::: SOURCE DATA
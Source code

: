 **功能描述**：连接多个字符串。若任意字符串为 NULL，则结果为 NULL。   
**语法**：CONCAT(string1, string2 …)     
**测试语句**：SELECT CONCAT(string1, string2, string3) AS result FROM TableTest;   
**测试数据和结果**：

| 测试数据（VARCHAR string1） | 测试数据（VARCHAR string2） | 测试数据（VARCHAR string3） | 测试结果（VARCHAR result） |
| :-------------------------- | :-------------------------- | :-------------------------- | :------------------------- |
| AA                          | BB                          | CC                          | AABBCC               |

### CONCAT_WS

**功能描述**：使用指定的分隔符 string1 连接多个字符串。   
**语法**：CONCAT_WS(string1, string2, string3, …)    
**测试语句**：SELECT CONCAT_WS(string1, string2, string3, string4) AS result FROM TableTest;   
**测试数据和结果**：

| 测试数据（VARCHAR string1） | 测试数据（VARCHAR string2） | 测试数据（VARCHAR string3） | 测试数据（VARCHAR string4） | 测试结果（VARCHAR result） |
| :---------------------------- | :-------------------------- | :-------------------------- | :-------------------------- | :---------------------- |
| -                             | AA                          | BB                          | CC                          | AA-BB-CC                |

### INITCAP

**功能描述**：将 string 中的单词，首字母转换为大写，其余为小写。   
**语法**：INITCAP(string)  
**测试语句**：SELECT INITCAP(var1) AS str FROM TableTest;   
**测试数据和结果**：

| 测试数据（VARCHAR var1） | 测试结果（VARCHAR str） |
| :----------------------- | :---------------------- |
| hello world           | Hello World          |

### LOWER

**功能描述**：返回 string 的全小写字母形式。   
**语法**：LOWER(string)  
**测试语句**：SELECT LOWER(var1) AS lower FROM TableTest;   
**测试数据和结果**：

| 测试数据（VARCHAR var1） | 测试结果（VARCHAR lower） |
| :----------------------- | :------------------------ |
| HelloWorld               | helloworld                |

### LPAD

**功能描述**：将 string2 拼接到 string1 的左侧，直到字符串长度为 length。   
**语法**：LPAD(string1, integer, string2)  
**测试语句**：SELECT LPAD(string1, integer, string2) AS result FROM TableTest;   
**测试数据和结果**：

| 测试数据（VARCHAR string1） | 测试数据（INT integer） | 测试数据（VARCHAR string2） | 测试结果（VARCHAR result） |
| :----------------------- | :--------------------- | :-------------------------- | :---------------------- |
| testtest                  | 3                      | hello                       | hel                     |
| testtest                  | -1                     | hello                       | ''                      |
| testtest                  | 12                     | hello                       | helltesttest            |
::::::
◆ ACTIVITY
Word for word, transcribe the data shown above.

◆ RESPONSE TO THIS TASK
Source code

: **功能描述**：连接多个字符串。若任意字符串为 NULL，则结果为 NULL。   
**语法**：CONCAT(string1, string2 …)     
**测试语句**：SELECT CONCAT(string1, string2, string3) AS result FROM TableTest;   
**测试数据和结果**：

| 测试数据（VARCHAR string1） | 测试数据（VARCHAR string2） | 测试数据（VARCHAR string3） | 测试结果（VARCHAR result） |
| :-------------------------- | :-------------------------- | :-------------------------- | :------------------------- |
| AA                          | BB                          | CC                          | AABBCC               |

### CONCAT_WS

**功能描述**：使用指定的分隔符 string1 连接多个字符串。   
**语法**：CONCAT_WS(string1, string2, string3, …)    
**测试语句**：SELECT CONCAT_WS(string1, string2, string3, string4) AS result FROM TableTest;   
**测试数据和结果**：

| 测试数据（VARCHAR string1） | 测试数据（VARCHAR string2） | 测试数据（VARCHAR string3） | 测试数据（VARCHAR string4） | 测试结果（VARCHAR result） |
| :---------------------------- | :-------------------------- | :-------------------------- | :-------------------------- | :---------------------- |
| -                             | AA                          | BB                          | CC                          | AA-BB-CC                |

### INITCAP

**功能描述**：将 string 中的单词，首字母转换为大写，其余为小写。   
**语法**：INITCAP(string)  
**测试语句**：SELECT INITCAP(var1) AS str FROM TableTest;   
**测试数据和结果**：

| 测试数据（VARCHAR var1） | 测试结果（VARCHAR str） |
| :----------------------- | :---------------------- |
| hello world           | Hello World          |

### LOWER

**功能描述**：返回 string 的全小写字母形式。   
**语法**：LOWER(string)  
**测试语句**：SELECT LOWER(var1) AS lower FROM TableTest;   
**测试数据和结果**：

| 测试数据（VARCHAR var1） | 测试结果（VARCHAR lower） |
| :----------------------- | :------------------------ |
| HelloWorld               | helloworld                |

### LPAD

**功能描述**：将 string2 拼接到 string1 的左侧，直到字符串长度为 length。   
**语法**：LPAD(string1, integer, string2)  
**测试语句**：SELECT LPAD(string1, integer, string2) AS result FROM TableTest;   
**测试数据和结果**：

| 测试数据（VARCHAR string1） | 测试数据（INT integer） | 测试数据（VARCHAR string2） | 测试结果（VARCHAR result） |
| :----------------------- | :--------------------- | :-------------------------- | :---------------------- |
| testtest                  | 3                      | hello                       | hel                     |
| testtest                  | -1                     | hello                       | ''                      |
| testtest                  | 12                     | hello                       | helltesttest            |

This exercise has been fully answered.